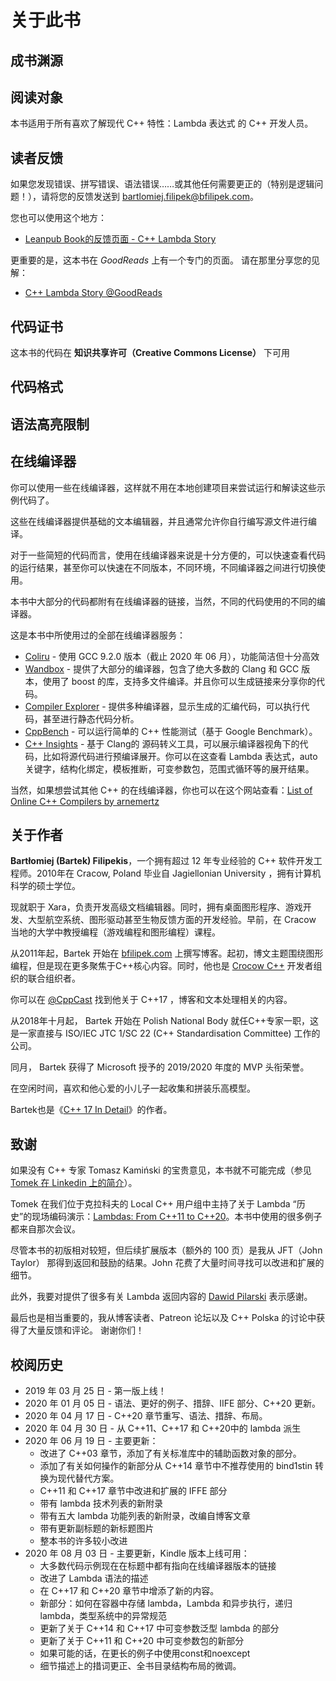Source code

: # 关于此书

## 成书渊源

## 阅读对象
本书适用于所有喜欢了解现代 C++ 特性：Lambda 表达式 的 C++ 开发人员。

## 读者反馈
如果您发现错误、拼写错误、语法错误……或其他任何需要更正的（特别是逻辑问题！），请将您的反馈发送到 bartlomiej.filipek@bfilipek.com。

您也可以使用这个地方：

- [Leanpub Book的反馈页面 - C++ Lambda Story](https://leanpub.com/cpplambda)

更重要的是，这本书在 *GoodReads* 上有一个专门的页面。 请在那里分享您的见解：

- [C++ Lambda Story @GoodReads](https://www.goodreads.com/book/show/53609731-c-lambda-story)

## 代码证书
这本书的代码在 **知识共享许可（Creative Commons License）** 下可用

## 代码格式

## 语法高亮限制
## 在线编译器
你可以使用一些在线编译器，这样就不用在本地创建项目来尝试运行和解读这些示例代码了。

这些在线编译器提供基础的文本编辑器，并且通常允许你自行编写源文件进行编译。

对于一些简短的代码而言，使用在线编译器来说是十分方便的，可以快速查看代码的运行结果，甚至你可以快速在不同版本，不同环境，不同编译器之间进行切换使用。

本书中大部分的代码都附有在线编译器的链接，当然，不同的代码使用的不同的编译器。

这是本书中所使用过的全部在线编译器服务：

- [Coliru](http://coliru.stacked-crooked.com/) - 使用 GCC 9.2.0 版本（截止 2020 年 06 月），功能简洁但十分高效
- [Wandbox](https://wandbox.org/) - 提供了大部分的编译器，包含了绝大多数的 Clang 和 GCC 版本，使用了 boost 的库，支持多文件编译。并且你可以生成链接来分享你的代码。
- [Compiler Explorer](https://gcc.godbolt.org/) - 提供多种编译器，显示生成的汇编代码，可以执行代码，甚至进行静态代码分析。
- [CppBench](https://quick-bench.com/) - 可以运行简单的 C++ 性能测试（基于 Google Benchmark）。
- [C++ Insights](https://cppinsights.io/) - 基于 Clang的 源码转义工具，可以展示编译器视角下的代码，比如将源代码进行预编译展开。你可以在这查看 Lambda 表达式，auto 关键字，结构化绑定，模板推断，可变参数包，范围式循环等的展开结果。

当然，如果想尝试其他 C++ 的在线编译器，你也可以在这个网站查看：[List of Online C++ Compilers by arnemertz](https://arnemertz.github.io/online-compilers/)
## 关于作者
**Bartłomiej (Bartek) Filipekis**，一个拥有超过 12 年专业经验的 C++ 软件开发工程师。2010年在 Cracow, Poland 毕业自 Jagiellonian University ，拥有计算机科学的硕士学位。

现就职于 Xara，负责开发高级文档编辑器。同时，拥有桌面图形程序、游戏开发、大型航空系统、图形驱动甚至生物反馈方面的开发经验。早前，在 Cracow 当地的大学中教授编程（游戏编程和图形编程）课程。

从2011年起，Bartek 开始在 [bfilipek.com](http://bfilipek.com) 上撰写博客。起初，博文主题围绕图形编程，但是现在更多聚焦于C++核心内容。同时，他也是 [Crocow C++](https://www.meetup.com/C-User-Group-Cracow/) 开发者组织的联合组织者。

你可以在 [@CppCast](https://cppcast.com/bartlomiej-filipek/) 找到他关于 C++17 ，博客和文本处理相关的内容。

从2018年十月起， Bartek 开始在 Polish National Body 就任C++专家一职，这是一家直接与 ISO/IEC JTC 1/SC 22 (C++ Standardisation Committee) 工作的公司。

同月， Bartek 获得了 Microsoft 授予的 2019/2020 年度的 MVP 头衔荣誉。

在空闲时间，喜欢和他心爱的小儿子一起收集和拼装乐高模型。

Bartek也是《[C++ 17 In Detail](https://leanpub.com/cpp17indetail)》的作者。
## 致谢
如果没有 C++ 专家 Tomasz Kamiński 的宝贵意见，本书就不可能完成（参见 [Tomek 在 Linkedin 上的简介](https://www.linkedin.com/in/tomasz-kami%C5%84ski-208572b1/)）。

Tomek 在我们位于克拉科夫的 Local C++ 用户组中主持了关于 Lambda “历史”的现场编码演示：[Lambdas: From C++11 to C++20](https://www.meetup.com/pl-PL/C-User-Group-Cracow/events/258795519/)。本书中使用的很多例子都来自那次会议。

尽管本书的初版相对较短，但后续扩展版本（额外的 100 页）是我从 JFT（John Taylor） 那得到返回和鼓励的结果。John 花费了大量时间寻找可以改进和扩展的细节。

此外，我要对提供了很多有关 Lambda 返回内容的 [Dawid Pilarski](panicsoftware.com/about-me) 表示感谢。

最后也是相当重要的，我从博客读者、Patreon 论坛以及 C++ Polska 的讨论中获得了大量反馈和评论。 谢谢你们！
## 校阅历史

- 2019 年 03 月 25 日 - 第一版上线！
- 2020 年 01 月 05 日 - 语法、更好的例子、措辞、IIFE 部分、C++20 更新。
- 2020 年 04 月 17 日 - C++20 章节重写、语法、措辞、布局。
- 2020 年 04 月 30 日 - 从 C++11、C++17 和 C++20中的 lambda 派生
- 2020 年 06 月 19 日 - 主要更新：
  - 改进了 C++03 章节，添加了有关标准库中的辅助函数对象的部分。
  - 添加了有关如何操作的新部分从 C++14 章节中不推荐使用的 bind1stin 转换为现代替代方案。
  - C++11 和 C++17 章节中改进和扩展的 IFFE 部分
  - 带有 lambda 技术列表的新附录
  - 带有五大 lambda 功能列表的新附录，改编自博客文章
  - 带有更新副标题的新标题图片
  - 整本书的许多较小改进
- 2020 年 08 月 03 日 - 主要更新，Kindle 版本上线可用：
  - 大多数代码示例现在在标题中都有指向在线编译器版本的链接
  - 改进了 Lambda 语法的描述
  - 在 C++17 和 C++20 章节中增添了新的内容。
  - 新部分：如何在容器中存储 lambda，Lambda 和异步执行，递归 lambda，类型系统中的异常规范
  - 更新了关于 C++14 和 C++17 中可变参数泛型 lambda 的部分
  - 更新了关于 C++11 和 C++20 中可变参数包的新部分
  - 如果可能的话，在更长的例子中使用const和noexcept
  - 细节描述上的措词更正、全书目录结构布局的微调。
________________
Exercise brief - An exact copy of the lines from the one with "- 带有更新副标题的新标题图片" through the last line of the listing is the whole answer.

Result for this exercise -
  - 带有更新副标题的新标题图片
  - 整本书的许多较小改进
- 2020 年 08 月 03 日 - 主要更新，Kindle 版本上线可用：
  - 大多数代码示例现在在标题中都有指向在线编译器版本的链接
  - 改进了 Lambda 语法的描述
  - 在 C++17 和 C++20 章节中增添了新的内容。
  - 新部分：如何在容器中存储 lambda，Lambda 和异步执行，递归 lambda，类型系统中的异常规范
  - 更新了关于 C++14 和 C++17 中可变参数泛型 lambda 的部分
  - 更新了关于 C++11 和 C++20 中可变参数包的新部分
  - 如果可能的话，在更长的例子中使用const和noexcept
  - 细节描述上的措词更正、全书目录结构布局的微调。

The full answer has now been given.